▶ **Input data**
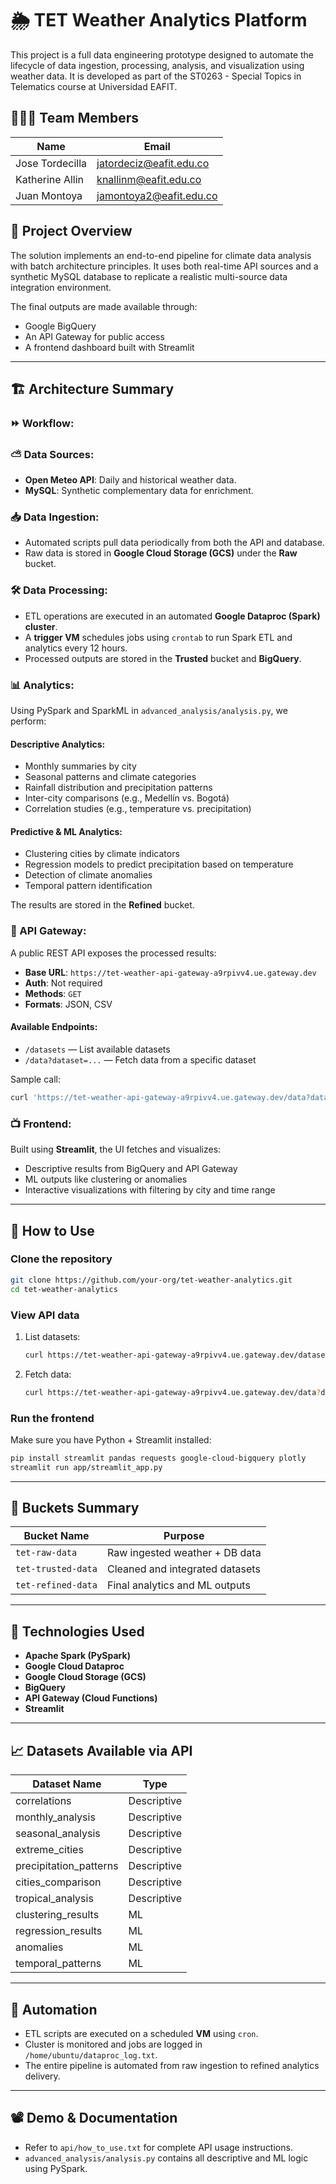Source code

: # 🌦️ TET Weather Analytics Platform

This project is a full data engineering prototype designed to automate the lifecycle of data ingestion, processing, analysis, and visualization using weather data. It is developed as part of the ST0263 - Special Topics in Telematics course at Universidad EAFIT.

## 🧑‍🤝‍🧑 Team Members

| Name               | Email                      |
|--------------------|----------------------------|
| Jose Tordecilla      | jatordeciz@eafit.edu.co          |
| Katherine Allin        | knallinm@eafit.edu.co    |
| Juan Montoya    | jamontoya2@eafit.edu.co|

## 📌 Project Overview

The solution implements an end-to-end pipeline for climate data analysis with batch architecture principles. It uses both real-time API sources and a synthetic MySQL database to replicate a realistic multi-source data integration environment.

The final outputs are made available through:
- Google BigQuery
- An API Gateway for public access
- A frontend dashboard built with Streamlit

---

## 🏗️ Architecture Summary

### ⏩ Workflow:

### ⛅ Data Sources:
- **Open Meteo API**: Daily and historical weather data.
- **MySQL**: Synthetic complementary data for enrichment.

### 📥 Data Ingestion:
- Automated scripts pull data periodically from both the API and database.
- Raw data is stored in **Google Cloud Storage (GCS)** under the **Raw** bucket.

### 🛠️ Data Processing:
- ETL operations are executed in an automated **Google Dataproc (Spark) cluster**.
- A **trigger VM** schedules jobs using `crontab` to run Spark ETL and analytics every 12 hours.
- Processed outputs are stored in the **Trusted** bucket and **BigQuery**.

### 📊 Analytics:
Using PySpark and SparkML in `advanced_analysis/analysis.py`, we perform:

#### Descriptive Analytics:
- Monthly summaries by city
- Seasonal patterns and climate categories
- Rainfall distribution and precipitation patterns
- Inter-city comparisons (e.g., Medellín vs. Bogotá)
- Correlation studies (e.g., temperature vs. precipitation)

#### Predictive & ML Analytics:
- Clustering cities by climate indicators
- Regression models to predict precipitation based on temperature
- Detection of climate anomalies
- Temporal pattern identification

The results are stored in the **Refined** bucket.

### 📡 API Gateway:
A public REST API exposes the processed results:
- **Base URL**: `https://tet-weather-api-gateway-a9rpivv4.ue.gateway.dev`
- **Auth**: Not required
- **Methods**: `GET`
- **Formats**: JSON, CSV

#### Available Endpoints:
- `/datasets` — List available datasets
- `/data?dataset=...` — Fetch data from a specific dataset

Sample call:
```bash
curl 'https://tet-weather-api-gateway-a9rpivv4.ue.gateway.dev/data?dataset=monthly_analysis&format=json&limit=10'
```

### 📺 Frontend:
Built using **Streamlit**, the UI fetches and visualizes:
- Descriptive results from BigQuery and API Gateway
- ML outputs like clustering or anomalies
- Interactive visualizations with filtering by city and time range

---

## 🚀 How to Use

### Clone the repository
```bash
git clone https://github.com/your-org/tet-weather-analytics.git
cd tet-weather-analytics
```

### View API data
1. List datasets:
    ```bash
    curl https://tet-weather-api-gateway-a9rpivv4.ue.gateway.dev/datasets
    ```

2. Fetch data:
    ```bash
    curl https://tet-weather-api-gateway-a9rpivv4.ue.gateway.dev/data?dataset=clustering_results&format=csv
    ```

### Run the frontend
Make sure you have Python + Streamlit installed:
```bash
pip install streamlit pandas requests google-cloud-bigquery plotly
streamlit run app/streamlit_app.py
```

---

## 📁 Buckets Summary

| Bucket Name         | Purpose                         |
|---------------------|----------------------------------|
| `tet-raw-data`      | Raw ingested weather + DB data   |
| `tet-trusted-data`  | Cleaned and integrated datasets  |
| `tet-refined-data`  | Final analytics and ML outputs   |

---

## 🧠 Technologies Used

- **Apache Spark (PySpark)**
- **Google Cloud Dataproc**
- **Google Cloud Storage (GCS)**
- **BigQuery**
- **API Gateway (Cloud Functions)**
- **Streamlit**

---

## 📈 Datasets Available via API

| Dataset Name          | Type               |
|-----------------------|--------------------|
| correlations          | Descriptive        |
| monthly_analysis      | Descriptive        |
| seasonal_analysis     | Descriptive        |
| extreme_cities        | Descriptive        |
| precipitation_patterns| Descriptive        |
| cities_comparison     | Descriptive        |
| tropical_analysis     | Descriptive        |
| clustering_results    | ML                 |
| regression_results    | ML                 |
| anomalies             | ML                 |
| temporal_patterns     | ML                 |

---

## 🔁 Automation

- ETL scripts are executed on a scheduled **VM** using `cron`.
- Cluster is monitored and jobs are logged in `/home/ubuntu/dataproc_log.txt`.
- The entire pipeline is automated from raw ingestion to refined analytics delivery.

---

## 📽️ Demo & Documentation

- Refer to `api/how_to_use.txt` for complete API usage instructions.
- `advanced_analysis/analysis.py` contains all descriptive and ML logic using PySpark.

▶ **What is being asked**
The expected output is the material above, repeated exactly and free of pictures.

▶ **Solution for this task**
Source code

: # 🌦️ TET Weather Analytics Platform

This project is a full data engineering prototype designed to automate the lifecycle of data ingestion, processing, analysis, and visualization using weather data. It is developed as part of the ST0263 - Special Topics in Telematics course at Universidad EAFIT.

## 🧑‍🤝‍🧑 Team Members

| Name               | Email                      |
|--------------------|----------------------------|
| Jose Tordecilla      | jatordeciz@eafit.edu.co          |
| Katherine Allin        | knallinm@eafit.edu.co    |
| Juan Montoya    | jamontoya2@eafit.edu.co|

## 📌 Project Overview

The solution implements an end-to-end pipeline for climate data analysis with batch architecture principles. It uses both real-time API sources and a synthetic MySQL database to replicate a realistic multi-source data integration environment.

The final outputs are made available through:
- Google BigQuery
- An API Gateway for public access
- A frontend dashboard built with Streamlit

---

## 🏗️ Architecture Summary

### ⏩ Workflow:

### ⛅ Data Sources:
- **Open Meteo API**: Daily and historical weather data.
- **MySQL**: Synthetic complementary data for enrichment.

### 📥 Data Ingestion:
- Automated scripts pull data periodically from both the API and database.
- Raw data is stored in **Google Cloud Storage (GCS)** under the **Raw** bucket.

### 🛠️ Data Processing:
- ETL operations are executed in an automated **Google Dataproc (Spark) cluster**.
- A **trigger VM** schedules jobs using `crontab` to run Spark ETL and analytics every 12 hours.
- Processed outputs are stored in the **Trusted** bucket and **BigQuery**.

### 📊 Analytics:
Using PySpark and SparkML in `advanced_analysis/analysis.py`, we perform:

#### Descriptive Analytics:
- Monthly summaries by city
- Seasonal patterns and climate categories
- Rainfall distribution and precipitation patterns
- Inter-city comparisons (e.g., Medellín vs. Bogotá)
- Correlation studies (e.g., temperature vs. precipitation)

#### Predictive & ML Analytics:
- Clustering cities by climate indicators
- Regression models to predict precipitation based on temperature
- Detection of climate anomalies
- Temporal pattern identification

The results are stored in the **Refined** bucket.

### 📡 API Gateway:
A public REST API exposes the processed results:
- **Base URL**: `https://tet-weather-api-gateway-a9rpivv4.ue.gateway.dev`
- **Auth**: Not required
- **Methods**: `GET`
- **Formats**: JSON, CSV

#### Available Endpoints:
- `/datasets` — List available datasets
- `/data?dataset=...` — Fetch data from a specific dataset

Sample call:
```bash
curl 'https://tet-weather-api-gateway-a9rpivv4.ue.gateway.dev/data?dataset=monthly_analysis&format=json&limit=10'
```

### 📺 Frontend:
Built using **Streamlit**, the UI fetches and visualizes:
- Descriptive results from BigQuery and API Gateway
- ML outputs like clustering or anomalies
- Interactive visualizations with filtering by city and time range

---

## 🚀 How to Use

### Clone the repository
```bash
git clone https://github.com/your-org/tet-weather-analytics.git
cd tet-weather-analytics
```

### View API data
1. List datasets:
    ```bash
    curl https://tet-weather-api-gateway-a9rpivv4.ue.gateway.dev/datasets
    ```

2. Fetch data:
    ```bash
    curl https://tet-weather-api-gateway-a9rpivv4.ue.gateway.dev/data?dataset=clustering_results&format=csv
    ```

### Run the frontend
Make sure you have Python + Streamlit installed:
```bash
pip install streamlit pandas requests google-cloud-bigquery plotly
streamlit run app/streamlit_app.py
```

---

## 📁 Buckets Summary

| Bucket Name         | Purpose                         |
|---------------------|----------------------------------|
| `tet-raw-data`      | Raw ingested weather + DB data   |
| `tet-trusted-data`  | Cleaned and integrated datasets  |
| `tet-refined-data`  | Final analytics and ML outputs   |

---

## 🧠 Technologies Used

- **Apache Spark (PySpark)**
- **Google Cloud Dataproc**
- **Google Cloud Storage (GCS)**
- **BigQuery**
- **API Gateway (Cloud Functions)**
- **Streamlit**

---

## 📈 Datasets Available via API

| Dataset Name          | Type               |
|-----------------------|--------------------|
| correlations          | Descriptive        |
| monthly_analysis      | Descriptive        |
| seasonal_analysis     | Descriptive        |
| extreme_cities        | Descriptive        |
| precipitation_patterns| Descriptive        |
| cities_comparison     | Descriptive        |
| tropical_analysis     | Descriptive        |
| clustering_results    | ML                 |
| regression_results    | ML                 |
| anomalies             | ML                 |
| temporal_patterns     | ML                 |

---

## 🔁 Automation

- ETL scripts are executed on a scheduled **VM** using `cron`.
- Cluster is monitored and jobs are logged in `/home/ubuntu/dataproc_log.txt`.
- The entire pipeline is automated from raw ingestion to refined analytics delivery.

---

## 📽️ Demo & Documentation

- Refer to `api/how_to_use.txt` for complete API usage instructions.
- `advanced_analysis/analysis.py` contains all descriptive and ML logic using PySpark.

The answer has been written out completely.